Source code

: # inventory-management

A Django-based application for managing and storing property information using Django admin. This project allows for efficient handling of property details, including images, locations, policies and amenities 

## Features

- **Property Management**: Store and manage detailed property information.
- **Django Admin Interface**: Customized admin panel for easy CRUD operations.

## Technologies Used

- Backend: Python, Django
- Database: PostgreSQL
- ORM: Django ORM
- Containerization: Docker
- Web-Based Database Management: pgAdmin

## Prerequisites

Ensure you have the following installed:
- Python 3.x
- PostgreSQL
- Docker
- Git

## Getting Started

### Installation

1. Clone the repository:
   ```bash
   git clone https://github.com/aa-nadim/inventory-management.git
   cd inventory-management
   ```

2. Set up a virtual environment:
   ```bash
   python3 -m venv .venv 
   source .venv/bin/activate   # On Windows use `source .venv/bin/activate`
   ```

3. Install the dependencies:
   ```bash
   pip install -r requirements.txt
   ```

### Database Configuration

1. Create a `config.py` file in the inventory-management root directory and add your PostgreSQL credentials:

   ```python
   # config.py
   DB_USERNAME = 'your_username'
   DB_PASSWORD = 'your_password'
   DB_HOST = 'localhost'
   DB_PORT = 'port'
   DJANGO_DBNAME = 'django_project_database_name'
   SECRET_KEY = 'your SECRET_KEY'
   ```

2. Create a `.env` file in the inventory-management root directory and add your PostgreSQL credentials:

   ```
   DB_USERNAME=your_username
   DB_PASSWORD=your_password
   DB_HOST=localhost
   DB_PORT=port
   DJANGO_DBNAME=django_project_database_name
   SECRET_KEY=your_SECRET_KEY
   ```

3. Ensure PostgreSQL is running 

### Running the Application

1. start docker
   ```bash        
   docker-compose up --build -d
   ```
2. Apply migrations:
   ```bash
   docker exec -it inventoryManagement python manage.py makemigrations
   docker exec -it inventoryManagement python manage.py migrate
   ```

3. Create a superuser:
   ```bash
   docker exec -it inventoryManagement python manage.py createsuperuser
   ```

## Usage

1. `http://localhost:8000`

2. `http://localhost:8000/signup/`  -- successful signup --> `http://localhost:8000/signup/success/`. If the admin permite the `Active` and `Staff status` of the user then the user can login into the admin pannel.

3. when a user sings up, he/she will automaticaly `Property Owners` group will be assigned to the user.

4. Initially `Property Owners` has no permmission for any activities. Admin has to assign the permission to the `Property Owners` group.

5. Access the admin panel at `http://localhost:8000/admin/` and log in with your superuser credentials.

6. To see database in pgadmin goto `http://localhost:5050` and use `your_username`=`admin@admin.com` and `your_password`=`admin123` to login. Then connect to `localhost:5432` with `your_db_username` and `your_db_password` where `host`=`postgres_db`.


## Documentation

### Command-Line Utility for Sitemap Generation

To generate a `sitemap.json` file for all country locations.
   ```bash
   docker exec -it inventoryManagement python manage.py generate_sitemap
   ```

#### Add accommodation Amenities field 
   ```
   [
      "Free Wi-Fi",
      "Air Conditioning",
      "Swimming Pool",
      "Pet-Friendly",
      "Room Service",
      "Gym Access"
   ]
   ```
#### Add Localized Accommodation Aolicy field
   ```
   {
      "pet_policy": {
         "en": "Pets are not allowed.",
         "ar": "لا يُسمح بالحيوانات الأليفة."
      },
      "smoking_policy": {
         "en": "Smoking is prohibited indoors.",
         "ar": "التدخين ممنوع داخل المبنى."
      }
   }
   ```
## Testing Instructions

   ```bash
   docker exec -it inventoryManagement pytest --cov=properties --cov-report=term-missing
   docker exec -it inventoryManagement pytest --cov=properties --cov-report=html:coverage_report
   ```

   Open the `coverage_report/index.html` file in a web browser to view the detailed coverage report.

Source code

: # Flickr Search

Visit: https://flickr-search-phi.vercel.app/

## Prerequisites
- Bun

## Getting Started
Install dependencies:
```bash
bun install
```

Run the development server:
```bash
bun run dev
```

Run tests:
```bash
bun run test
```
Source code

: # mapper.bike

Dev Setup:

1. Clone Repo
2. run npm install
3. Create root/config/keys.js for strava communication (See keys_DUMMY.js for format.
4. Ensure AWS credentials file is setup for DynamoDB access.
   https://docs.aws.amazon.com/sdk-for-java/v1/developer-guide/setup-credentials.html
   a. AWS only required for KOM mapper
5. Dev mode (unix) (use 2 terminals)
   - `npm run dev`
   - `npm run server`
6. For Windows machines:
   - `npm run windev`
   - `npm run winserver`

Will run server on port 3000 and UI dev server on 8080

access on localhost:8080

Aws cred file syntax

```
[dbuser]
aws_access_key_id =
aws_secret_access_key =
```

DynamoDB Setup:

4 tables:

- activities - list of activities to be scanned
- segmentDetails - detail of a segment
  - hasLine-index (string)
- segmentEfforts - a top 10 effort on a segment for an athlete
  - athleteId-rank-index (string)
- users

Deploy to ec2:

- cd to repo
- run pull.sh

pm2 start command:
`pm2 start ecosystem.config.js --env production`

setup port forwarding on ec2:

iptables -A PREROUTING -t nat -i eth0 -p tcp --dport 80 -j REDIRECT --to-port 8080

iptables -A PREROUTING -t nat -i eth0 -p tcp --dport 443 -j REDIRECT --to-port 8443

### [DESCRIPTION OF THE TASK]
Retype the material in full, character for character.

### [THE ANSWER]
Source code

: # inventory-management

A Django-based application for managing and storing property information using Django admin. This project allows for efficient handling of property details, including images, locations, policies and amenities 

## Features

- **Property Management**: Store and manage detailed property information.
- **Django Admin Interface**: Customized admin panel for easy CRUD operations.

## Technologies Used

- Backend: Python, Django
- Database: PostgreSQL
- ORM: Django ORM
- Containerization: Docker
- Web-Based Database Management: pgAdmin

## Prerequisites

Ensure you have the following installed:
- Python 3.x
- PostgreSQL
- Docker
- Git

## Getting Started

### Installation

1. Clone the repository:
   ```bash
   git clone https://github.com/aa-nadim/inventory-management.git
   cd inventory-management
   ```

2. Set up a virtual environment:
   ```bash
   python3 -m venv .venv 
   source .venv/bin/activate   # On Windows use `source .venv/bin/activate`
   ```

3. Install the dependencies:
   ```bash
   pip install -r requirements.txt
   ```

### Database Configuration

1. Create a `config.py` file in the inventory-management root directory and add your PostgreSQL credentials:

   ```python
   # config.py
   DB_USERNAME = 'your_username'
   DB_PASSWORD = 'your_password'
   DB_HOST = 'localhost'
   DB_PORT = 'port'
   DJANGO_DBNAME = 'django_project_database_name'
   SECRET_KEY = 'your SECRET_KEY'
   ```

2. Create a `.env` file in the inventory-management root directory and add your PostgreSQL credentials:

   ```
   DB_USERNAME=your_username
   DB_PASSWORD=your_password
   DB_HOST=localhost
   DB_PORT=port
   DJANGO_DBNAME=django_project_database_name
   SECRET_KEY=your_SECRET_KEY
   ```

3. Ensure PostgreSQL is running 

### Running the Application

1. start docker
   ```bash        
   docker-compose up --build -d
   ```
2. Apply migrations:
   ```bash
   docker exec -it inventoryManagement python manage.py makemigrations
   docker exec -it inventoryManagement python manage.py migrate
   ```

3. Create a superuser:
   ```bash
   docker exec -it inventoryManagement python manage.py createsuperuser
   ```

## Usage

1. `http://localhost:8000`

2. `http://localhost:8000/signup/`  -- successful signup --> `http://localhost:8000/signup/success/`. If the admin permite the `Active` and `Staff status` of the user then the user can login into the admin pannel.

3. when a user sings up, he/she will automaticaly `Property Owners` group will be assigned to the user.

4. Initially `Property Owners` has no permmission for any activities. Admin has to assign the permission to the `Property Owners` group.

5. Access the admin panel at `http://localhost:8000/admin/` and log in with your superuser credentials.

6. To see database in pgadmin goto `http://localhost:5050` and use `your_username`=`admin@admin.com` and `your_password`=`admin123` to login. Then connect to `localhost:5432` with `your_db_username` and `your_db_password` where `host`=`postgres_db`.


## Documentation

### Command-Line Utility for Sitemap Generation

To generate a `sitemap.json` file for all country locations.
   ```bash
   docker exec -it inventoryManagement python manage.py generate_sitemap
   ```

#### Add accommodation Amenities field 
   ```
   [
      "Free Wi-Fi",
      "Air Conditioning",
      "Swimming Pool",
      "Pet-Friendly",
      "Room Service",
      "Gym Access"
   ]
   ```
#### Add Localized Accommodation Aolicy field
   ```
   {
      "pet_policy": {
         "en": "Pets are not allowed.",
         "ar": "لا يُسمح بالحيوانات الأليفة."
      },
      "smoking_policy": {
         "en": "Smoking is prohibited indoors.",
         "ar": "التدخين ممنوع داخل المبنى."
      }
   }
   ```
## Testing Instructions

   ```bash
   docker exec -it inventoryManagement pytest --cov=properties --cov-report=term-missing
   docker exec -it inventoryManagement pytest --cov=properties --cov-report=html:coverage_report
   ```

   Open the `coverage_report/index.html` file in a web browser to view the detailed coverage report.

Source code

: # Flickr Search

Visit: https://flickr-search-phi.vercel.app/

## Prerequisites
- Bun

## Getting Started
Install dependencies:
```bash
bun install
```

Run the development server:
```bash
bun run dev
```

Run tests:
```bash
bun run test
```
Source code

: # mapper.bike

Dev Setup:

1. Clone Repo
2. run npm install
3. Create root/config/keys.js for strava communication (See keys_DUMMY.js for format.
4. Ensure AWS credentials file is setup for DynamoDB access.
   https://docs.aws.amazon.com/sdk-for-java/v1/developer-guide/setup-credentials.html
   a. AWS only required for KOM mapper
5. Dev mode (unix) (use 2 terminals)
   - `npm run dev`
   - `npm run server`
6. For Windows machines:
   - `npm run windev`
   - `npm run winserver`

Will run server on port 3000 and UI dev server on 8080

access on localhost:8080

Aws cred file syntax

```
[dbuser]
aws_access_key_id =
aws_secret_access_key =
```

DynamoDB Setup:

4 tables:

- activities - list of activities to be scanned
- segmentDetails - detail of a segment
  - hasLine-index (string)
- segmentEfforts - a top 10 effort on a segment for an athlete
  - athleteId-rank-index (string)
- users

Deploy to ec2:

- cd to repo
- run pull.sh

pm2 start command:
`pm2 start ecosystem.config.js --env production`

setup port forwarding on ec2:

iptables -A PREROUTING -t nat -i eth0 -p tcp --dport 80 -j REDIRECT --to-port 8080

iptables -A PREROUTING -t nat -i eth0 -p tcp --dport 443 -j REDIRECT --to-port 8443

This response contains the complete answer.